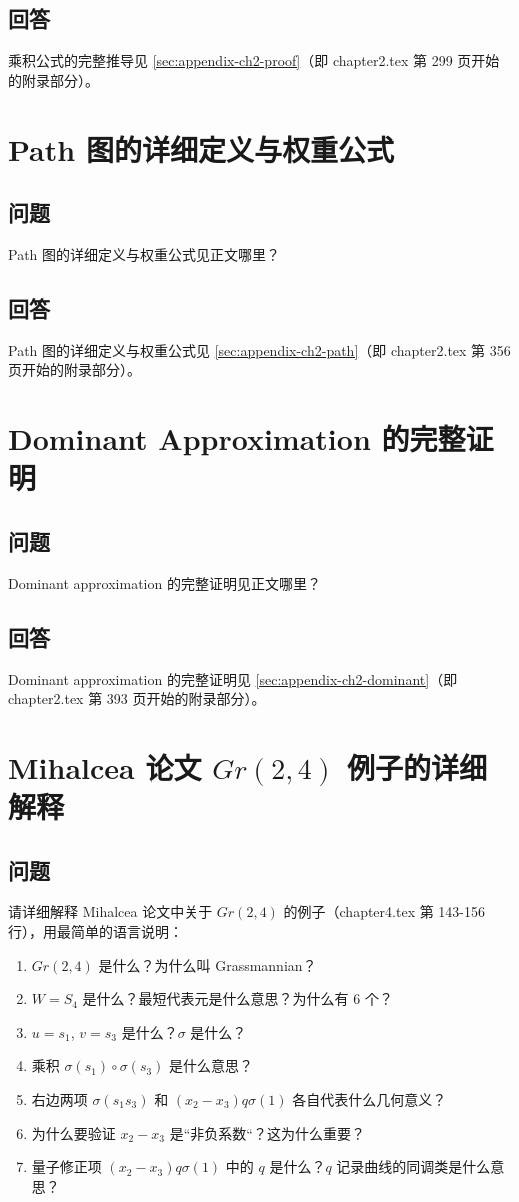 \subsection{回答}
乘积公式的完整推导见 \cref{sec:appendix-ch2-proof}（即 chapter2.tex 第 299 页开始的附录部分）。
\section{Path 图的详细定义与权重公式}
\subsection{问题}
Path 图的详细定义与权重公式见正文哪里？
\subsection{回答}
Path 图的详细定义与权重公式见 \cref{sec:appendix-ch2-path}（即 chapter2.tex 第 356 页开始的附录部分）。
\section{Dominant Approximation 的完整证明}
\subsection{问题}
Dominant approximation 的完整证明见正文哪里？
\subsection{回答}
Dominant approximation 的完整证明见 \cref{sec:appendix-ch2-dominant}（即 chapter2.tex 第 393 页开始的附录部分）。
\section{Mihalcea 论文 $Gr(2,4)$ 例子的详细解释}\label{sec:qa-gr24}
\subsection{问题}
请详细解释 Mihalcea 论文中关于 $Gr(2,4)$ 的例子（chapter4.tex 第 143-156 行），用最简单的语言说明：
\begin{enumerate}
\item $Gr(2,4)$ 是什么？为什么叫 Grassmannian？
\item $W = S_4$ 是什么？最短代表元是什么意思？为什么有 6 个？
\item $u = s_1$, $v = s_3$ 是什么？$\sigma$ 是什么？
\item 乘积 $\sigma(s_1) \circ \sigma(s_3)$ 是什么意思？
\item 右边两项 $\sigma(s_1 s_3)$ 和 $(x_2 - x_3) q \sigma(1)$ 各自代表什么几何意义？
\item 为什么要验证 $x_2 - x_3$ 是``非负系数``？这为什么重要？
\item 量子修正项 $(x_2 - x_3) q \sigma(1)$ 中的 $q$ 是什么？$q$ 记录曲线的同调类是什么意思？
\end{enumerate}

#### [Task objective]
Please copy each line of the entries in which the word "Path" shows up.

#### [Output for this task]
\section{Path 图的详细定义与权重公式}
Path 图的详细定义与权重公式见正文哪里？
Path 图的详细定义与权重公式见 \cref{sec:appendix-ch2-path}（即 chapter2.tex 第 356 页开始的附录部分）。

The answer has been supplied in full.